▶ _EXERCISE BRIEF_:
Transcribe the lines of the records starting with the one that has "alcance de variables" in it and ending with the last, and transcribe nothing else.

▶ _TASK MATERIAL_:

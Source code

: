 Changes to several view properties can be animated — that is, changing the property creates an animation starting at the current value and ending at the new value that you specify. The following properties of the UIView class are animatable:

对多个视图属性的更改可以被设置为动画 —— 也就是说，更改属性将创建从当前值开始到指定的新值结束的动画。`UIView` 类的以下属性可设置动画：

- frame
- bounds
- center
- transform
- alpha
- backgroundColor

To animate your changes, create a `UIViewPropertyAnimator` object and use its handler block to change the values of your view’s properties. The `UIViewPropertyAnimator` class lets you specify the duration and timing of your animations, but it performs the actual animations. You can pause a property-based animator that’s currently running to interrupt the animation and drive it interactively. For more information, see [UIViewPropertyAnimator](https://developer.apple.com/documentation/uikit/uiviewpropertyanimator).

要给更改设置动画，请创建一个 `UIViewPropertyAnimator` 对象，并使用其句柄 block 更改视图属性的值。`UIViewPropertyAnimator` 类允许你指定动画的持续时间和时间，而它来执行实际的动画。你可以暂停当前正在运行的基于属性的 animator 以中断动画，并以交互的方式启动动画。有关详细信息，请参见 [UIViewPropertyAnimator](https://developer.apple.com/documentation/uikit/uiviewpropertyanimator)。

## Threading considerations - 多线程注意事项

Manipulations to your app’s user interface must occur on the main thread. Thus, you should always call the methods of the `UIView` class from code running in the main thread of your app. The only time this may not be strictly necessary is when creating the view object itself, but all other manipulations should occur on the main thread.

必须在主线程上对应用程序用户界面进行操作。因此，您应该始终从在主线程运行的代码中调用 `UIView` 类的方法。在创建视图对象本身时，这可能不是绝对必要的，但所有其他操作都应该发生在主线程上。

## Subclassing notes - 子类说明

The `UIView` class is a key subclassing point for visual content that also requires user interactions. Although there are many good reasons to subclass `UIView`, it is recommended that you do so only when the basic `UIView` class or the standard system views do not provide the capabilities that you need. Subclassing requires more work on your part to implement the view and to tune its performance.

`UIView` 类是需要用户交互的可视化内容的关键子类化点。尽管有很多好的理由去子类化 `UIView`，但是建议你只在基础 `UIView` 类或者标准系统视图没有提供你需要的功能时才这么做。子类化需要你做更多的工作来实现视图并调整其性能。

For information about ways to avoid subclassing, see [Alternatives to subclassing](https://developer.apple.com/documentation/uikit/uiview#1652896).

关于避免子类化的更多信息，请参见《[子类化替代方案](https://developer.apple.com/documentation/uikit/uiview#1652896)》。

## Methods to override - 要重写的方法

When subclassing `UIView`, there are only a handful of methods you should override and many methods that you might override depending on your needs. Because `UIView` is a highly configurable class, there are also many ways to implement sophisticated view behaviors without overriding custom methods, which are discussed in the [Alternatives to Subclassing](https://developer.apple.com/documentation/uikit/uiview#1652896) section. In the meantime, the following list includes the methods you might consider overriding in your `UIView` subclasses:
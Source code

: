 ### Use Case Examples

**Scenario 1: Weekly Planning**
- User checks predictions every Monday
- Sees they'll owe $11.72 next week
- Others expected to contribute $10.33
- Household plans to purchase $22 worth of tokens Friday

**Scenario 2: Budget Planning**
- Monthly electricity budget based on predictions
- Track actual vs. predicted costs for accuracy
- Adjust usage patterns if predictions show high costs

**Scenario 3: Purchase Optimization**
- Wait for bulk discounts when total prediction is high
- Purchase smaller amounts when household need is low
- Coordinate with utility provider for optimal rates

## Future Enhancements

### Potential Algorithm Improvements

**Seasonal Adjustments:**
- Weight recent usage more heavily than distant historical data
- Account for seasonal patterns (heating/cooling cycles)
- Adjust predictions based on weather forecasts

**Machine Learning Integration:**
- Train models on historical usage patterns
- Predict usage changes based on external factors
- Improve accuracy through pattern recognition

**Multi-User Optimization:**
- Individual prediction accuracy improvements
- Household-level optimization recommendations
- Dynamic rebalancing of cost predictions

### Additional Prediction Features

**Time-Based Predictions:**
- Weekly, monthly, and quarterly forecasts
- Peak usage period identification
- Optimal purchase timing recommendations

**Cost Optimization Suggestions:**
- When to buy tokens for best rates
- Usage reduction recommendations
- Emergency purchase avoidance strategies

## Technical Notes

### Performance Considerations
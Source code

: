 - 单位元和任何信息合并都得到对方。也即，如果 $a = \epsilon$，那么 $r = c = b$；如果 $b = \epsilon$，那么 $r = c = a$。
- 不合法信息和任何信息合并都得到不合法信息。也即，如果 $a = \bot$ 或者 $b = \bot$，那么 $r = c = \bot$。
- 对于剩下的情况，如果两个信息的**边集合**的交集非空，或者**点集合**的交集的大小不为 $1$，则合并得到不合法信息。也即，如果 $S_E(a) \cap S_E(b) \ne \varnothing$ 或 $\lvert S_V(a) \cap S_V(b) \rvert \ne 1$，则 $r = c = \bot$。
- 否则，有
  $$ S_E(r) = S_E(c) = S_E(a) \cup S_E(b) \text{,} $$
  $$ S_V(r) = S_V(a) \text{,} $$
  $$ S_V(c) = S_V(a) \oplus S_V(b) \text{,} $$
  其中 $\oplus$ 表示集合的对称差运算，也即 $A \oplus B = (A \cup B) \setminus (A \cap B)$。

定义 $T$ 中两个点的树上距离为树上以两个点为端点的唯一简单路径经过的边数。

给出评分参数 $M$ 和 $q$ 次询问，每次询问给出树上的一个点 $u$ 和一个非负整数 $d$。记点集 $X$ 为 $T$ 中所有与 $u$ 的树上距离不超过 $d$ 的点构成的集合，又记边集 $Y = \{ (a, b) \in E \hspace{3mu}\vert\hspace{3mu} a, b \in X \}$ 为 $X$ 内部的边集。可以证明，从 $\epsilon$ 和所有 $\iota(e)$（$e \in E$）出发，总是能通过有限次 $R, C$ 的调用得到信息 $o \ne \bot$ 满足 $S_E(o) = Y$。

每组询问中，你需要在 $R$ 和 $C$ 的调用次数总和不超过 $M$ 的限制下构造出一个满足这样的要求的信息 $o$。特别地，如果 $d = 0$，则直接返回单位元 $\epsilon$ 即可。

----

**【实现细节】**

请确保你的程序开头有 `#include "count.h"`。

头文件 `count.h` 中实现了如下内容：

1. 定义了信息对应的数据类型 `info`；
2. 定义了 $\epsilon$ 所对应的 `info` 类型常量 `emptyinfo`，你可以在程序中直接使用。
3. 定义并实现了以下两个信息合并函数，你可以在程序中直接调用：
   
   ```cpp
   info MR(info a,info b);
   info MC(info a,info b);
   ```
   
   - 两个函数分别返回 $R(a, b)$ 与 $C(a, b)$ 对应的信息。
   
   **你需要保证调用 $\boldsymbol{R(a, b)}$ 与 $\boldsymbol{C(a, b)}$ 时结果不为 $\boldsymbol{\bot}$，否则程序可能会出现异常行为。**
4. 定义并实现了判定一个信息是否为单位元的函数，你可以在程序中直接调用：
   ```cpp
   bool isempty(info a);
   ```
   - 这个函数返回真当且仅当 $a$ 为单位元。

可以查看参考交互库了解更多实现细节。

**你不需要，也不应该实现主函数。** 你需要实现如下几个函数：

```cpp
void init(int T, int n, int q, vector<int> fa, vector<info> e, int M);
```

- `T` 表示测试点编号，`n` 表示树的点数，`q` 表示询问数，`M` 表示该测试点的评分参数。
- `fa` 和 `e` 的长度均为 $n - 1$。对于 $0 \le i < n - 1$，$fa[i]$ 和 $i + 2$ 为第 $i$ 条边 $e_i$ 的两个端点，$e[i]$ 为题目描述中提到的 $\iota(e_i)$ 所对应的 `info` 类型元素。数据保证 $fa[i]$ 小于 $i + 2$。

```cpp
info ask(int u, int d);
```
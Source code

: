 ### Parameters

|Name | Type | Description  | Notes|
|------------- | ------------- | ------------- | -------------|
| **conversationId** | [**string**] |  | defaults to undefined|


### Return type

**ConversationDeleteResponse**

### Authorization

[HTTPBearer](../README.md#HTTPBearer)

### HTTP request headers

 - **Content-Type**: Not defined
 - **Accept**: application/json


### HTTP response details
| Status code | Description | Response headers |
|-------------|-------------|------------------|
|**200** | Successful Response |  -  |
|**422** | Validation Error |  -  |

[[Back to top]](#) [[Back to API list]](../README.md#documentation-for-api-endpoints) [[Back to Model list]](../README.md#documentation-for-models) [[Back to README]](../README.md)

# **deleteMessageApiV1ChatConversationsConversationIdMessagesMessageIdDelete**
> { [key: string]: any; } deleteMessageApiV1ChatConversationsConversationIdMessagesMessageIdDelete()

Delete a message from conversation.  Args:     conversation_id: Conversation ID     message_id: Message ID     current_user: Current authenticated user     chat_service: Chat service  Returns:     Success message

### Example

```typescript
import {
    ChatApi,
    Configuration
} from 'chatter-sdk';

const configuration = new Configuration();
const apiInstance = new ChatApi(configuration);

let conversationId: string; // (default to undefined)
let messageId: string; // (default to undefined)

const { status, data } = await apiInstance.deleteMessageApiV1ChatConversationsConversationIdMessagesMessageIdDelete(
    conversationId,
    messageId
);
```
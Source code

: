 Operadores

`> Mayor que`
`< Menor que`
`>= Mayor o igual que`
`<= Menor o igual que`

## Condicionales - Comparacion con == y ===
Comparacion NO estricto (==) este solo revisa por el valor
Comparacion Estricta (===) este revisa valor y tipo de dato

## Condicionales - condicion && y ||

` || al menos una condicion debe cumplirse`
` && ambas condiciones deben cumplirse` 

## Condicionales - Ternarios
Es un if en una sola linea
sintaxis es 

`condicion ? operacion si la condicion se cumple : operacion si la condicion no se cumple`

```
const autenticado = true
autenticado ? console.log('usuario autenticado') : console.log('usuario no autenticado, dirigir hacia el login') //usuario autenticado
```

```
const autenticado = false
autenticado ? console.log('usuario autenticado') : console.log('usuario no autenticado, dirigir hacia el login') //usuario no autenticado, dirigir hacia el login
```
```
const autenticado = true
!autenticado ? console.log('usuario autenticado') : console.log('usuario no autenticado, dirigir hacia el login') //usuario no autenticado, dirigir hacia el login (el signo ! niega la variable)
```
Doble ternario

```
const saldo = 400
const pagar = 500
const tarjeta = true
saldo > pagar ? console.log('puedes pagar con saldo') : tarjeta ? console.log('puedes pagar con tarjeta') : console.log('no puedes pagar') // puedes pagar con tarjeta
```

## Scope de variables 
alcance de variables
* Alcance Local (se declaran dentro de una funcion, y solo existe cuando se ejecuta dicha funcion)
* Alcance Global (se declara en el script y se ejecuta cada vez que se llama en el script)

▶ _EXPECTED ANSWER_:
alcance de variables
* Alcance Local (se declaran dentro de una funcion, y solo existe cuando se ejecuta dicha funcion)
* Alcance Global (se declara en el script y se ejecuta cada vez que se llama en el script)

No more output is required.